Few statements in the history of European integration are as celebrated as that attributed to Jean Monnet: “If it were to be done over again, I’d start with culture”. These words, which in fact were never uttered by the great man, are [nonetheless] surprising in that they appear to go against the very means of integration chosen. Although it is sometimes criticised for being too market‐focused, the Monnet‐method has, through the operation of a spillover effect, proven to be an extremely effective mechanism of integration. This is so even in the area of culture. (Jund, Citation2004)

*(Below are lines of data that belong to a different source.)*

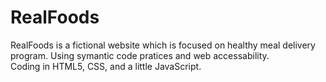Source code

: # RealFoods
RealFoods is a fictional website which is focused on healthy meal delivery program.
Using symantic code pratices and web accessability.  
Coding in HTML5, CSS, and a little JavaScript.
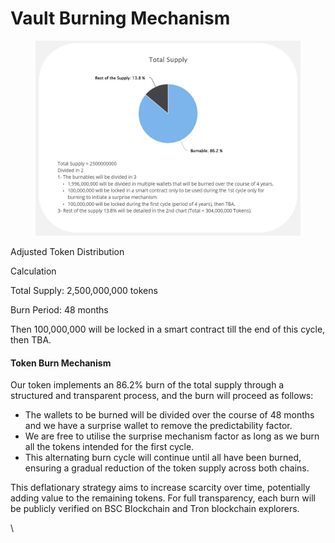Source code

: # Vault Burning Mechanism

<figure><img src="../.gitbook/assets/Pie Chart Template (3).jpg" alt=""><figcaption></figcaption></figure>

Adjusted Token Distribution

Calculation

Total Supply: 2,500,000,000 tokens

Burn Period: 48 months

Then 100,000,000 will be locked in a smart contract till the end of this cycle, then TBA.

#### Token Burn Mechanism

Our token implements an 86.2% burn of the total supply through a structured and transparent process, and the burn will proceed as follows:

* The wallets to be burned will be divided over the course of 48 months and we have a surprise wallet to remove the predictability factor.
* We are free to utilise the surprise mechanism factor as long as we burn all the tokens intended for the first cycle.&#x20;
* This alternating burn cycle will continue until all have been burned, ensuring a gradual reduction of the token supply across both chains.

This deflationary strategy aims to increase scarcity over time, potentially adding value to the remaining tokens. For full transparency, each burn will be publicly verified on BSC Blockchain and Tron blockchain explorers.

\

4. See the information on the background and academic programs and initiatives of the “Lucian Blaga” University of Sibiu (LBUS, 2000, Citation2005). In brief, higher education in Sibiu dates back to 1786 when theological courses were first taught in Sibiu, leading to the establishment of a Seminary for Orthodox Theological Studies in 1803, which has functioned continuously since (and is now an integral part of LBUS). Between 1844–1887, The Academy of Law functioned in Sibiu, with courses first held in German, and after 1865 in Hungarian until the Academy was disbanded locally and moved to Budapest. During the World War II, Sibiu became the official home of the University of Cluj‐Napoca (from 1940 to 1945). After the World War II, it once again became a University in its own right, growing extensively in the period of 1960–1970, when outstanding Faculties in the areas of Philology, History, Law and Engineering were founded. By the late 1980s, however, restrictive Governmental measures forced all of these Faculties (with the sole exception of Engineering) to close. The current form of the University was (re) established in 1990 as the University of Sibiu, with the name of the noted Romanian poet and philosopher, Lucian Blaga, being added to its title in 1995. (In further recognition of its historical/cultural status, Sibiu has been selected, with Luxembourg, as a “cultural capital” of Europe for 2007 by the Council of Europe.)